*** Block opens ***

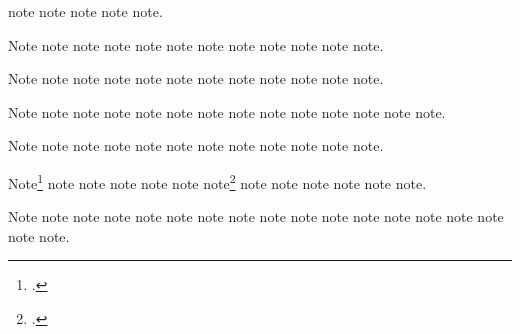 \documentclass[a4paper,12pt]{report}
\begin{document}
note\autocite{nyt:obittrevor} note\autocite{nyt:trevorobit}
note\autocite{obrien:recycle} note\autocite[arithmetical]{oed:cdrom}
note\autocite{nytrumpet:art}.

Note\autocite{pelikan:christian} note\autocite{petroff:impurity}
note\autocite{osborne:poison} note\autocite{phibbs:diary}
note\autocite{palmatary:pottery} note\autocite{pirumova}
note\autocite{pelikan:christian} note\autocite{petroff:impurity}
note\autocite{plato:republic:gr} note\autocite{plato:total}
note\autocite{plato:timaeus:gr} note\autocite{polakow:afterw}.

Note\autocite{phibbs:diary}
note\autocite[360e--361b]{plato:republic:gr} note\autocite{pirumova}
note\autocite{polakow:afterw} note\autocite{pollan:plant}
note\autocite{powell:email} note\autocite{plato:total}
note\autocite[37d]{plato:timaeus:gr} note\autocite{prose:intro}
note\autocite{ratliff:review} note\autocite{reaves:rosen}
note\autocite{pollan:plant}.

Note\autocite{powell:email} note\autocite{prose:intro}
note\autocite{rodman:walk} note\autocite{roosevelt:speech}
note\autocite{angry:birds} note\autocite{ross:thesis}
note\autocite{ratliff:review} note\autocite{rozner:liberation}
note\autocite{rubinstein:chopin} note\autocite{saberhagen:beluga}
note\autocite{schellinger:novel} note\autocite{reaves:rosen}
note\autocite{schubert:muellerin} note\autocite{rodman:walk}.

Note\autocite{schweitzer:bach} note\autocite{roosevelt:speech}
note\autocite{ross:thesis} note\autocite{angry:birds}
note\autocite{rozner:liberation} note\autocite{rubinstein:chopin}
note\autocite{sechzer:women} note\autocite{schellinger:novel}
note\autocite{sereny:cries} note\autocite{schubert:muellerin}
note\autocite{saberhagen:beluga} note\autocite{schweitzer:bach}.

Note\footnote{.}
note\autocite{shapey:partita} note\autocite{sechzer:women}
note\autocite{sirosh:visualcortex} note\autocite{sereny:cries}
note\autocite{silver:gawain}
note\footnote{.}
note\autocite{soltes:georgia} note\autocite{sirosh:visualcortex}
note\autocite{spock:interview} note\autocite{shapey:partita}
note\autocite{stenger:privacy} note\autocite{silver:gawain}.

Note\autocite{tillich:system} note\autocite{soltes:georgia}
note\autocite{spock:interview} note\autocite{times:guide}
note\autocite{twain:audio} note\autocite{virginia:plantation}
note\autocite{rihanna:umbrella} note\autocite{stenger:privacy}
note\autocite{chicago:manual} note\autocite{twain:audio}
note\autocite[2:45]{tillich:system} note\autocite[police
ranks]{times:guide} note\autocite{rihanna:umbrella}
note\autocite{virginia:plantation} note\autocite{chicago:manual}
note\autocite{unsigned:ranke} note\autocite{herwign:office}
note\autocite{verdi:corsaro}.
\end{document}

*** Block closes ***

Instructions for the task: Could you print the data exactly as it appears and keep the pictures out?

Written solution:
 \documentclass[a4paper,12pt]{report}
\begin{document}
note\autocite{nyt:obittrevor} note\autocite{nyt:trevorobit}
note\autocite{obrien:recycle} note\autocite[arithmetical]{oed:cdrom}
note\autocite{nytrumpet:art}.

Note\autocite{pelikan:christian} note\autocite{petroff:impurity}
note\autocite{osborne:poison} note\autocite{phibbs:diary}
note\autocite{palmatary:pottery} note\autocite{pirumova}
note\autocite{pelikan:christian} note\autocite{petroff:impurity}
note\autocite{plato:republic:gr} note\autocite{plato:total}
note\autocite{plato:timaeus:gr} note\autocite{polakow:afterw}.

Note\autocite{phibbs:diary}
note\autocite[360e--361b]{plato:republic:gr} note\autocite{pirumova}
note\autocite{polakow:afterw} note\autocite{pollan:plant}
note\autocite{powell:email} note\autocite{plato:total}
note\autocite[37d]{plato:timaeus:gr} note\autocite{prose:intro}
note\autocite{ratliff:review} note\autocite{reaves:rosen}
note\autocite{pollan:plant}.

Note\autocite{powell:email} note\autocite{prose:intro}
note\autocite{rodman:walk} note\autocite{roosevelt:speech}
note\autocite{angry:birds} note\autocite{ross:thesis}
note\autocite{ratliff:review} note\autocite{rozner:liberation}
note\autocite{rubinstein:chopin} note\autocite{saberhagen:beluga}
note\autocite{schellinger:novel} note\autocite{reaves:rosen}
note\autocite{schubert:muellerin} note\autocite{rodman:walk}.

Note\autocite{schweitzer:bach} note\autocite{roosevelt:speech}
note\autocite{ross:thesis} note\autocite{angry:birds}
note\autocite{rozner:liberation} note\autocite{rubinstein:chopin}
note\autocite{sechzer:women} note\autocite{schellinger:novel}
note\autocite{sereny:cries} note\autocite{schubert:muellerin}
note\autocite{saberhagen:beluga} note\autocite{schweitzer:bach}.

Note\footnote{.}
note\autocite{shapey:partita} note\autocite{sechzer:women}
note\autocite{sirosh:visualcortex} note\autocite{sereny:cries}
note\autocite{silver:gawain}
note\footnote{.}
note\autocite{soltes:georgia} note\autocite{sirosh:visualcortex}
note\autocite{spock:interview} note\autocite{shapey:partita}
note\autocite{stenger:privacy} note\autocite{silver:gawain}.

Note\autocite{tillich:system} note\autocite{soltes:georgia}
note\autocite{spock:interview} note\autocite{times:guide}
note\autocite{twain:audio} note\autocite{virginia:plantation}
note\autocite{rihanna:umbrella} note\autocite{stenger:privacy}
note\autocite{chicago:manual} note\autocite{twain:audio}
note\autocite[2:45]{tillich:system} note\autocite[police
ranks]{times:guide} note\autocite{rihanna:umbrella}
note\autocite{virginia:plantation} note\autocite{chicago:manual}
note\autocite{unsigned:ranke} note\autocite{herwign:office}
note\autocite{verdi:corsaro}.
\end{document}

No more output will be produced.